Post 1799 now provides various support services to the 455th ECES, which provides civil engineer support for the entire airbase. The Legion effort started with something as simple as providing 100 pocket U.S. Constitutions to the squadron to be used to better explain the U.S. mission in Afghanistan.
“After that, it was ‘What can we provide?’ in a still-challenging deployment,” said Bob, a past Post 1779 adjutant and vice commander who serves as chairman of the support program.
The post asked if the squadron would want magazines; the answer was yes, with a focus on history, military topics and outdoor activities such as hiking – “something they cannot do there,” Bob said. “So we’ve had an ongoing collection effort … consisting of printed materials.”
From there, Post 1799 reached out to the Battlefield High School Junior ROTC program, which also is collecting magazines. The JROTC students also sent over videos of the cadets delivering greetings and thanks to the squadron members. And recently, a local preschool that had seen a news release about Post 1799’s program will now send greeting cards and videos of the young children singing to the 455th ECES.
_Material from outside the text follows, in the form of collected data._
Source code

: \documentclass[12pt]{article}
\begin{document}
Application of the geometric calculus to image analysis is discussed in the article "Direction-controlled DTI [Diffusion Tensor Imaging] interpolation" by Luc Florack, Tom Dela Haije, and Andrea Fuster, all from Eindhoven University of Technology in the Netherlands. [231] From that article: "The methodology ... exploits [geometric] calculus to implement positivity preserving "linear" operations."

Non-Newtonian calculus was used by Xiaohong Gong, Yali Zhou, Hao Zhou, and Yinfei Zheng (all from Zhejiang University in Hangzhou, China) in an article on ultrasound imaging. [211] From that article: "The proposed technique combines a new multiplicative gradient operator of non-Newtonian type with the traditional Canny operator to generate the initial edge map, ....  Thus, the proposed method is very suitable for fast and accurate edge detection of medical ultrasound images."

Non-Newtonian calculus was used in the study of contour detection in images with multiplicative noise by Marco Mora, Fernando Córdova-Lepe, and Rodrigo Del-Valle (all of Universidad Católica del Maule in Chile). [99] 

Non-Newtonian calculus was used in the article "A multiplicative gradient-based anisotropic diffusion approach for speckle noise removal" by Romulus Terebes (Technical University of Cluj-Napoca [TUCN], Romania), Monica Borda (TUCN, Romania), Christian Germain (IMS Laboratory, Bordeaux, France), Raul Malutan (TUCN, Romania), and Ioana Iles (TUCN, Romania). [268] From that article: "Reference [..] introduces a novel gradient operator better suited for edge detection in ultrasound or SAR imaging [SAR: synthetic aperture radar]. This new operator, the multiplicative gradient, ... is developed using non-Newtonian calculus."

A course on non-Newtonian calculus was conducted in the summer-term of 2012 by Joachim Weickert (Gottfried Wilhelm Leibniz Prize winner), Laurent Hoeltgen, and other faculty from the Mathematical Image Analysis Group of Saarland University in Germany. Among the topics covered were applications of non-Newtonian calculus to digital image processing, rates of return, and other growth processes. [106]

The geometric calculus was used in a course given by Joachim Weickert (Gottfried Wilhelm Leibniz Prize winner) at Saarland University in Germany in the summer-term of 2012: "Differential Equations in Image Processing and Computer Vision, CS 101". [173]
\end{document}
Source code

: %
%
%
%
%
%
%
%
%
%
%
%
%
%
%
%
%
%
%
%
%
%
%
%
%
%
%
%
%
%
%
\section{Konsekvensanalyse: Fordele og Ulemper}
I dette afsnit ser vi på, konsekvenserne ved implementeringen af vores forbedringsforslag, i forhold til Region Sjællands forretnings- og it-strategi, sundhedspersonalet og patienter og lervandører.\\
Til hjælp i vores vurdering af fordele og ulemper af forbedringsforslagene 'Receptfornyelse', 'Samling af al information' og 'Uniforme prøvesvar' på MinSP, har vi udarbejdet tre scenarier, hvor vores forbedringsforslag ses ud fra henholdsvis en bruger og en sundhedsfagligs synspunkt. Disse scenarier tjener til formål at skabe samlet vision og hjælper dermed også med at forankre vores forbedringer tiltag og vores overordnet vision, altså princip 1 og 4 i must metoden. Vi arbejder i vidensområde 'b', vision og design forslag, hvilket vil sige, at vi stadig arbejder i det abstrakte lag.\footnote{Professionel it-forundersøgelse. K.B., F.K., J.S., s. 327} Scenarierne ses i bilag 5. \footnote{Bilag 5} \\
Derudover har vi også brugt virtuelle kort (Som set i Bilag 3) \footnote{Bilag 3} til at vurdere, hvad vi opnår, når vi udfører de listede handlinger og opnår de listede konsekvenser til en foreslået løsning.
“These airmen over there are brothers, fathers, sisters and mothers,” Bob said. “They’ll all appreciate the information from the little kids, we believe.”
In speaking with his son, Bob said the reaction from the squadron has been very positive. “They certainly appreciated those videos from the high school junior ROTC cadets,” Bob said. “And they like the ongoing printed materials. It’s a distraction that clearly gives them a link back to the states. It’s a matter of bringing public awareness to this.”